Spain’s Socialist government has approved the re-introduction of a tax on the country’s wealthiest as part of efforts to tackle its budget deficit. The government had scrapped a previous wealth tax in 2008.
AP - Spain’s debt-laden Socialist government voted Friday to reintroduce a wealth tax it had suspended just three years ago, arguing now that it is only fair for richer people to chip in more in times of crisis. The Cabinet approved the new tax in a decree and it will go to Parliament next week.
The legislature dissolves later this month ahead of Nov. 20 general elections that will be dominated by an economy saddled with a 21 percent jobless rate, anemic growth after nearly two years of recession and debt woes which periodically prompt worries Spain might be the next euro zone country to need a bailout.
The new wealth tax - a levy on a person’s net worth - tweaks the old one so only the wealthiest Spaniards will pay. Critics insist however that Spain’s truly super-wealthy have their fortunes tucked away in special investment funds that are taxed rather gently.

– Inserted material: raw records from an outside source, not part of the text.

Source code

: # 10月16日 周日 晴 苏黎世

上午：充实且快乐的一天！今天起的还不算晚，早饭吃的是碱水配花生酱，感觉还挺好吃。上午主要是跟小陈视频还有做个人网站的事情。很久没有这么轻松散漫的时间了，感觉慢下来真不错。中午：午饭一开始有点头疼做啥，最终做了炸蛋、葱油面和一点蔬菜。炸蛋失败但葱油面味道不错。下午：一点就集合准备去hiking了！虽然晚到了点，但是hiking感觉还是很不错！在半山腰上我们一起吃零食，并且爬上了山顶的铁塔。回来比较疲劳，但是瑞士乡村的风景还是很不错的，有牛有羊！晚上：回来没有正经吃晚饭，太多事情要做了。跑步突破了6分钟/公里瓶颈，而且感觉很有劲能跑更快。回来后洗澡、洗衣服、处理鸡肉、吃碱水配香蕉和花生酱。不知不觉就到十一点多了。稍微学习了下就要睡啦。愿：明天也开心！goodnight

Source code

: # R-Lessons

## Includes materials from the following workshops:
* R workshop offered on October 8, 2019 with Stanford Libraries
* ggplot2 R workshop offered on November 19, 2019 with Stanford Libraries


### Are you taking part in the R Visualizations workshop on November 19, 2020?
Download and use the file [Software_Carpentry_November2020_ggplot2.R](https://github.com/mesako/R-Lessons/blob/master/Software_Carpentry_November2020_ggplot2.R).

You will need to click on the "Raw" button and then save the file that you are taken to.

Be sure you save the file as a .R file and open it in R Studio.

The new wealth tax will be in effect just for 2011 and 2012, and will only tax people’s net worth above €700,000 ($963,000). That’s about seven times the earlier threshold. The government says only about 160,000 people will be affected.
The average yearly salary in Spain is about €20,000 ($27,520). “There are millions of Spaniards who would be delighted to have to pay this tax,” government spokesman Jose Blanco said after Friday’s Cabinet meeting. “This is a decisive moment for many Spaniards. Lots of people are looking for work. Lots of families are struggling.” He added: “It is only fair to spread the burden of the crisis.”
Opposition parties have criticized the idea of reinstating the tax, arguing among other things it is a desperate bid by the government to appease leftist voters angry over austerity measures such as cuts in civil servant salaries, an extension of the retirement age and business-friendly labor market reforms.
Soraya Saenz de Santamaria, spokeswoman for the opposition center-right Popular Party, which is heavily favored to win the election, said Prime Minister Jose Luis Rodriguez Zapatero and his party are engaging in “political improvisation to keep their people happy.” Zapatero suspended the wealth tax in 2008 on grounds it hurt the middle-class disproportionately and in effect penalized people who saved their money, just as the global economic crisis was starting to bite deep in Spain.
Now the argument is to spread the pain of the crisis to the wealthier classes and bring in an extra €1.1 billion a year in badly needed revenue.